NCPA - National Center for Policy Analysis

State Health Insurance Reforms Increased Uninsured Ranks In 1997

December 17, 1998

Key state legislative and regulatory reforms intended to increase the number of Americans with health insurance coverage have instead increased costs, and thus increased the number of people without insurance, says a new study published by the Health Insurance Association of America (HIAA).

The study by William S. Custer of the Center for Risk Management and Insurance Research at Georgia State University used data from the March 1998 supplement to the Census Bureau's Current Population Survey (CPS).

Among Custer's findings:

  • Mandates that insurance plans cover mental health increased the probability of being uninsured by almost 6 percent
  • Community rating and guaranteed-issue requirements in the individual health insurance market increased the probability an individual will lack health insurance coverage by 11.3 percent.
  • The use of small-group rating bands coupled with guaranteed issue increased the probability an individual will lack health insurance by 15.8 percent.
  • Small-group community rating, in conjunction with a guaranteed issue requirement, increased probability an individual will lack health insurance by 28.5 percent.

State high risk pools, on the other hand, were associated with increased health insurance coverage, decreasing the probability of an individual being uninsured by 1.5 percent.

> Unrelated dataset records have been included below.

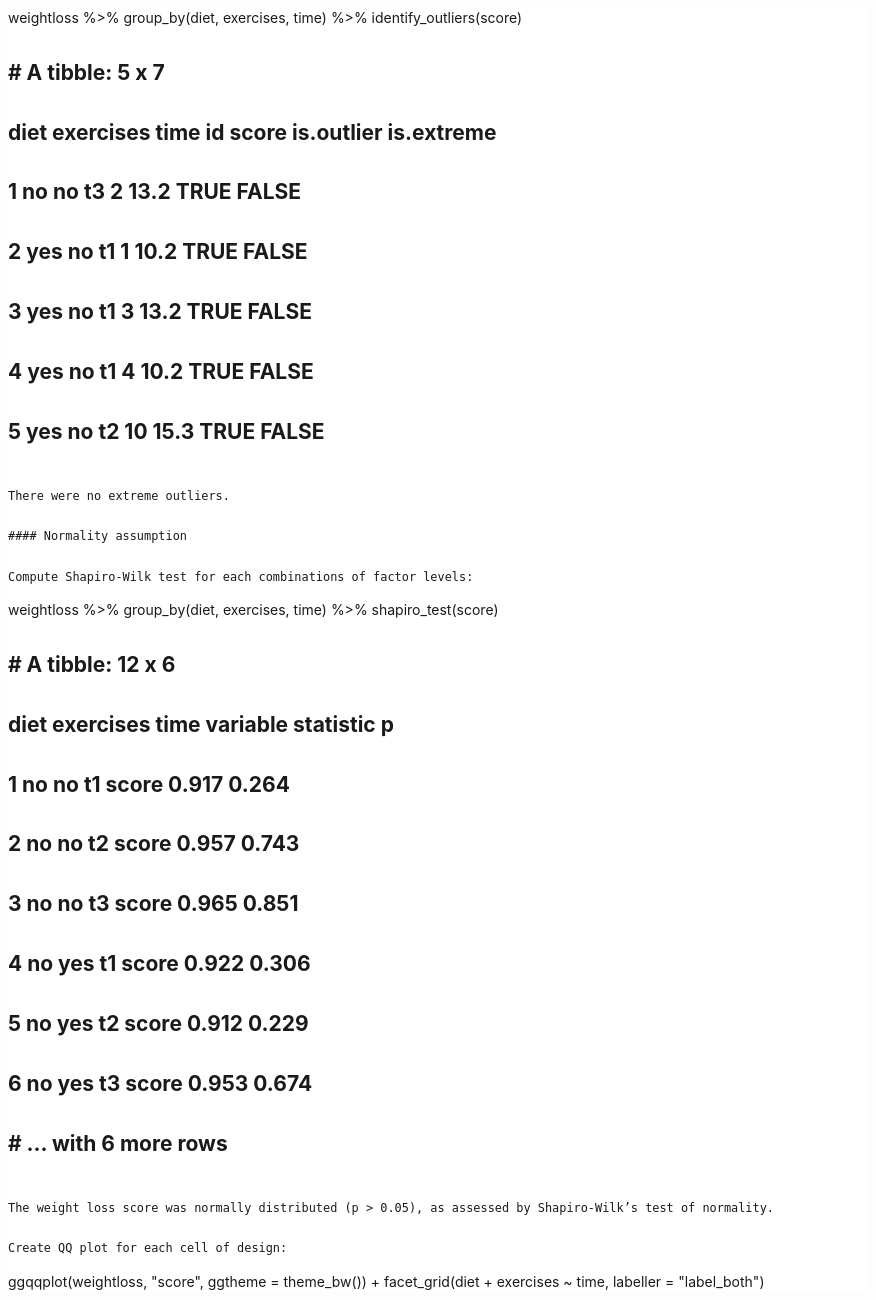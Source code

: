 weightloss %>%
  group_by(diet, exercises, time) %>%
  identify_outliers(score)
## # A tibble: 5 x 7
##   diet  exercises time  id    score is.outlier is.extreme
##   <fct> <fct>     <fct> <fct> <dbl> <lgl>      <lgl>     
## 1 no    no        t3    2      13.2 TRUE       FALSE     
## 2 yes   no        t1    1      10.2 TRUE       FALSE     
## 3 yes   no        t1    3      13.2 TRUE       FALSE     
## 4 yes   no        t1    4      10.2 TRUE       FALSE     
## 5 yes   no        t2    10     15.3 TRUE       FALSE
```

There were no extreme outliers.

#### Normality assumption

Compute Shapiro-Wilk test for each combinations of factor levels:

```
weightloss %>%
  group_by(diet, exercises, time) %>%
  shapiro_test(score)
## # A tibble: 12 x 6
##   diet  exercises time  variable statistic     p
##   <fct> <fct>     <fct> <chr>        <dbl> <dbl>
## 1 no    no        t1    score        0.917 0.264
## 2 no    no        t2    score        0.957 0.743
## 3 no    no        t3    score        0.965 0.851
## 4 no    yes       t1    score        0.922 0.306
## 5 no    yes       t2    score        0.912 0.229
## 6 no    yes       t3    score        0.953 0.674
## # … with 6 more rows
```

The weight loss score was normally distributed (p > 0.05), as assessed by Shapiro-Wilk’s test of normality.

Create QQ plot for each cell of design:

```
ggqqplot(weightloss, "score", ggtheme = theme_bw()) +
  facet_grid(diet + exercises ~ time, labeller = "label_both")
```
```
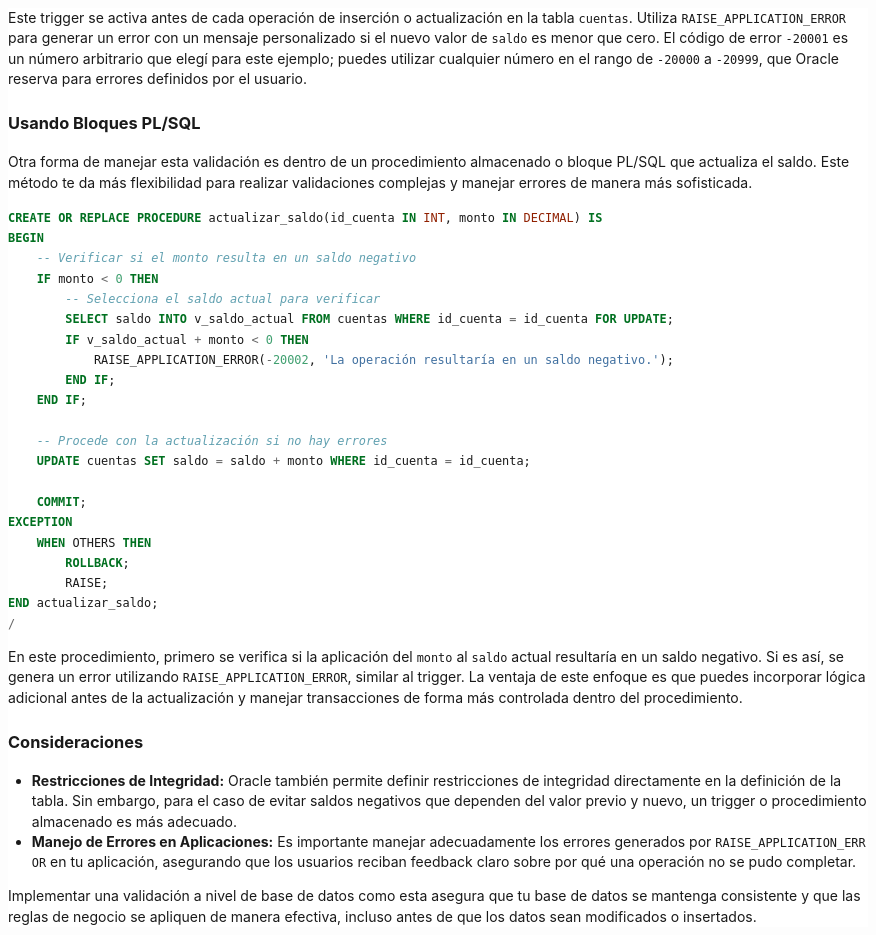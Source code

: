Este trigger se activa antes de cada operación de inserción o actualización en la tabla `cuentas`. Utiliza `RAISE_APPLICATION_ERROR` para generar un error con un mensaje personalizado si el nuevo valor de `saldo` es menor que cero. El código de error `-20001` es un número arbitrario que elegí para este ejemplo; puedes utilizar cualquier número en el rango de `-20000` a `-20999`, que Oracle reserva para errores definidos por el usuario.

### Usando Bloques PL/SQL

Otra forma de manejar esta validación es dentro de un procedimiento almacenado o bloque PL/SQL que actualiza el saldo. Este método te da más flexibilidad para realizar validaciones complejas y manejar errores de manera más sofisticada.

```sql
CREATE OR REPLACE PROCEDURE actualizar_saldo(id_cuenta IN INT, monto IN DECIMAL) IS
BEGIN
    -- Verificar si el monto resulta en un saldo negativo
    IF monto < 0 THEN
        -- Selecciona el saldo actual para verificar
        SELECT saldo INTO v_saldo_actual FROM cuentas WHERE id_cuenta = id_cuenta FOR UPDATE;
        IF v_saldo_actual + monto < 0 THEN
            RAISE_APPLICATION_ERROR(-20002, 'La operación resultaría en un saldo negativo.');
        END IF;
    END IF;

    -- Procede con la actualización si no hay errores
    UPDATE cuentas SET saldo = saldo + monto WHERE id_cuenta = id_cuenta;

    COMMIT;
EXCEPTION
    WHEN OTHERS THEN
        ROLLBACK;
        RAISE;
END actualizar_saldo;
/
```

En este procedimiento, primero se verifica si la aplicación del `monto` al `saldo` actual resultaría en un saldo negativo. Si es así, se genera un error utilizando `RAISE_APPLICATION_ERROR`, similar al trigger. La ventaja de este enfoque es que puedes incorporar lógica adicional antes de la actualización y manejar transacciones de forma más controlada dentro del procedimiento.

### Consideraciones

- **Restricciones de Integridad:** Oracle también permite definir restricciones de integridad directamente en la definición de la tabla. Sin embargo, para el caso de evitar saldos negativos que dependen del valor previo y nuevo, un trigger o procedimiento almacenado es más adecuado.
- **Manejo de Errores en Aplicaciones:** Es importante manejar adecuadamente los errores generados por `RAISE_APPLICATION_ERROR` en tu aplicación, asegurando que los usuarios reciban feedback claro sobre por qué una operación no se pudo completar.

Implementar una validación a nivel de base de datos como esta asegura que tu base de datos se mantenga consistente y que las reglas de negocio se apliquen de manera efectiva, incluso antes de que los datos sean modificados o insertados.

Custer estimates that the trend toward more Americans lacking health insurance will continue. By 2007, more than one out of every five non-elderly Americans, or 53 million people, will be without health insurance

However, if economic conditions worsen and health costs are higher than anticipated, the number of uninsured Americans could grow as high as 60 million by 2007 -- nearly one out of every four non-elderly Americans.